Kirima has since been fighting for a better life. The freedom fighter has been quite vocal about her disappointment with the post-colonial Kenyan governments and vowed never to chop off her dreadlocks until she sees the benefits of independence. So many reacted with shock on Saturday when the 92-year-old freedom fighter shaved her six-foot-long dreadlocks in a ceremony that was attended by former first lady Mama Ngina Kenyatta, who was her friend while she was in the forest fighting.
“Dreadlocks were the hairstyle that was associated with the Mau Mau while fighting in the forest as they barely had time to properly groom their hair, making it to lock,” said the former first lady, who shaved off Kirima’s hair.

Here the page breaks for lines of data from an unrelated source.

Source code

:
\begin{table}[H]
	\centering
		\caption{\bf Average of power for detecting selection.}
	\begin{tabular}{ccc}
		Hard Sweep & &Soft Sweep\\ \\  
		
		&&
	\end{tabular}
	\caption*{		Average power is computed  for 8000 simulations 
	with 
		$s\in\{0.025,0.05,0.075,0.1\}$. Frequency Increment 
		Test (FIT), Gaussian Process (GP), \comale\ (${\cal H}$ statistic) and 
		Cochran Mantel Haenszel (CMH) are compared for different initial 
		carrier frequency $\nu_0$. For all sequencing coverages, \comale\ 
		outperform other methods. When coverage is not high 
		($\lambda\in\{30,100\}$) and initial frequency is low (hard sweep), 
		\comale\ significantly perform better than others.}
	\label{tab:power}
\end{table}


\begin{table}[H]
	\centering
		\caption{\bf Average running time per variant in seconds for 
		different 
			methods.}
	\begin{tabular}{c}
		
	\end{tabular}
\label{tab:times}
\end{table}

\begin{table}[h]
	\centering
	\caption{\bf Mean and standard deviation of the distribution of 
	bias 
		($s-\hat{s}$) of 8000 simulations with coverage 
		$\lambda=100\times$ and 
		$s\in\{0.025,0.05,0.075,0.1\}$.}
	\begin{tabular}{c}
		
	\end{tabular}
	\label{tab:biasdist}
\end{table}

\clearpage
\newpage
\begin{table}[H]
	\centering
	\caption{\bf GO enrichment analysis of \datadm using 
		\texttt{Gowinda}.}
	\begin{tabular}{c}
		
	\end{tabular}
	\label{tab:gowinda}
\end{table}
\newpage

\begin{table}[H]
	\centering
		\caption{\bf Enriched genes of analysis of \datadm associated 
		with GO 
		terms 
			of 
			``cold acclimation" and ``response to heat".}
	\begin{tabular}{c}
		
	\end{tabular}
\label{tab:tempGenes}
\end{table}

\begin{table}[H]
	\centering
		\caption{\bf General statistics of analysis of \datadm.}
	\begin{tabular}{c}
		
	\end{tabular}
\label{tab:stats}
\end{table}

Most of the Mau Mau freedom fighters cut off their hair immediately after coming out of the forest after Kenya gained independence. Historians said most of the fighters cut off their hair to signify freedom, saying that they had finally achieved what they wanted by defeating the colonizers. But Kirima decided to keep her dreadlocks as evidence of her role in the struggle for independence. She was also keeping them until her desires as a freedom fighter were met, as earlier stated.
On Saturday during the shaving ceremony, she said that she is cutting her hair because she has now achieved what she fought for. She didn’t give details, Kenyan media Nation reported.
“I have today agreed to shave my hair. This means that I’m contented that our country has had freedom at last. Generations are now free and what we fought for in the forest has finally been achieved,” Kirima said, according to Kenyan media K24 TV.
Some Kenyans are still disappointed that the hair has been shaved off, with others calling it a “political stunt”, according to the BBC. Kirima’s hair has since been wrapped in the Kenyan flag and is to be stored in a museum to signify its history, the former first lady said.